Stored data entries
-.-.-

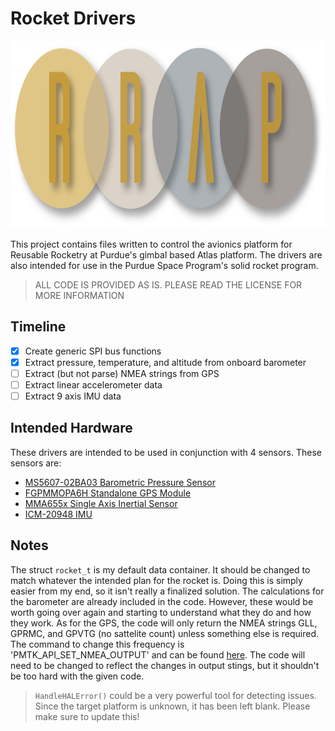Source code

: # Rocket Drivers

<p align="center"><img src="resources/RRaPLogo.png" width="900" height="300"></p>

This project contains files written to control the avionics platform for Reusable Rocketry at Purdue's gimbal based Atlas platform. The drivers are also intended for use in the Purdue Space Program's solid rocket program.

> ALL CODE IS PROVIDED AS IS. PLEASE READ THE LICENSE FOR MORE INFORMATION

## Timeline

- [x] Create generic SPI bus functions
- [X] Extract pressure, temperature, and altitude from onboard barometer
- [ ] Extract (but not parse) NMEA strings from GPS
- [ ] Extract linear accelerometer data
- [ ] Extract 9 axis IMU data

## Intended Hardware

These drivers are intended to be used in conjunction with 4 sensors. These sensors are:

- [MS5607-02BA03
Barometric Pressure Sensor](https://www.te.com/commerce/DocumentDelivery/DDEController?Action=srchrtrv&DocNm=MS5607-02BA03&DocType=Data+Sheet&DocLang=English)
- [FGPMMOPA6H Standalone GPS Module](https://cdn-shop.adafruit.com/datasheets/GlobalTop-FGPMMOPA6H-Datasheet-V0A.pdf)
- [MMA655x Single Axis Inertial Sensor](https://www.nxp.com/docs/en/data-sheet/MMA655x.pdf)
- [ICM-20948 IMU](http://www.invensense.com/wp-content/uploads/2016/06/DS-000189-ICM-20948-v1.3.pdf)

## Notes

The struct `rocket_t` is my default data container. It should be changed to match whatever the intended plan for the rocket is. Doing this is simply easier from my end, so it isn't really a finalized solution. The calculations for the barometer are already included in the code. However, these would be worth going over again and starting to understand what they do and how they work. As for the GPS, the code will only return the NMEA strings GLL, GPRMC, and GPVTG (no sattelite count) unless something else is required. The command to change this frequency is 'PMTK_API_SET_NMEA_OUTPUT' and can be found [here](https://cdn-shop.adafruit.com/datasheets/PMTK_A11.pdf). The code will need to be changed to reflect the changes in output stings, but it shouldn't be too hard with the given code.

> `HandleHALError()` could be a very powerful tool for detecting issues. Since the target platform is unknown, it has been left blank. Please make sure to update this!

-.-.-

● **EXERCISE OBJECTIVE**
For each record above, write out every line exactly and skip the pictures.

● **SOLUTION TO THE EXERCISE**
Source code

: # Rocket Drivers

<p align="center"><img src="resources/RRaPLogo.png" width="900" height="300"></p>

This project contains files written to control the avionics platform for Reusable Rocketry at Purdue's gimbal based Atlas platform. The drivers are also intended for use in the Purdue Space Program's solid rocket program.

> ALL CODE IS PROVIDED AS IS. PLEASE READ THE LICENSE FOR MORE INFORMATION

## Timeline

- [x] Create generic SPI bus functions
- [X] Extract pressure, temperature, and altitude from onboard barometer
- [ ] Extract (but not parse) NMEA strings from GPS
- [ ] Extract linear accelerometer data
- [ ] Extract 9 axis IMU data

## Intended Hardware

These drivers are intended to be used in conjunction with 4 sensors. These sensors are:

- [MS5607-02BA03
Barometric Pressure Sensor](https://www.te.com/commerce/DocumentDelivery/DDEController?Action=srchrtrv&DocNm=MS5607-02BA03&DocType=Data+Sheet&DocLang=English)
- [FGPMMOPA6H Standalone GPS Module](https://cdn-shop.adafruit.com/datasheets/GlobalTop-FGPMMOPA6H-Datasheet-V0A.pdf)
- [MMA655x Single Axis Inertial Sensor](https://www.nxp.com/docs/en/data-sheet/MMA655x.pdf)
- [ICM-20948 IMU](http://www.invensense.com/wp-content/uploads/2016/06/DS-000189-ICM-20948-v1.3.pdf)

## Notes

The struct `rocket_t` is my default data container. It should be changed to match whatever the intended plan for the rocket is. Doing this is simply easier from my end, so it isn't really a finalized solution. The calculations for the barometer are already included in the code. However, these would be worth going over again and starting to understand what they do and how they work. As for the GPS, the code will only return the NMEA strings GLL, GPRMC, and GPVTG (no sattelite count) unless something else is required. The command to change this frequency is 'PMTK_API_SET_NMEA_OUTPUT' and can be found [here](https://cdn-shop.adafruit.com/datasheets/PMTK_A11.pdf). The code will need to be changed to reflect the changes in output stings, but it shouldn't be too hard with the given code.

> `HandleHALError()` could be a very powerful tool for detecting issues. Since the target platform is unknown, it has been left blank. Please make sure to update this!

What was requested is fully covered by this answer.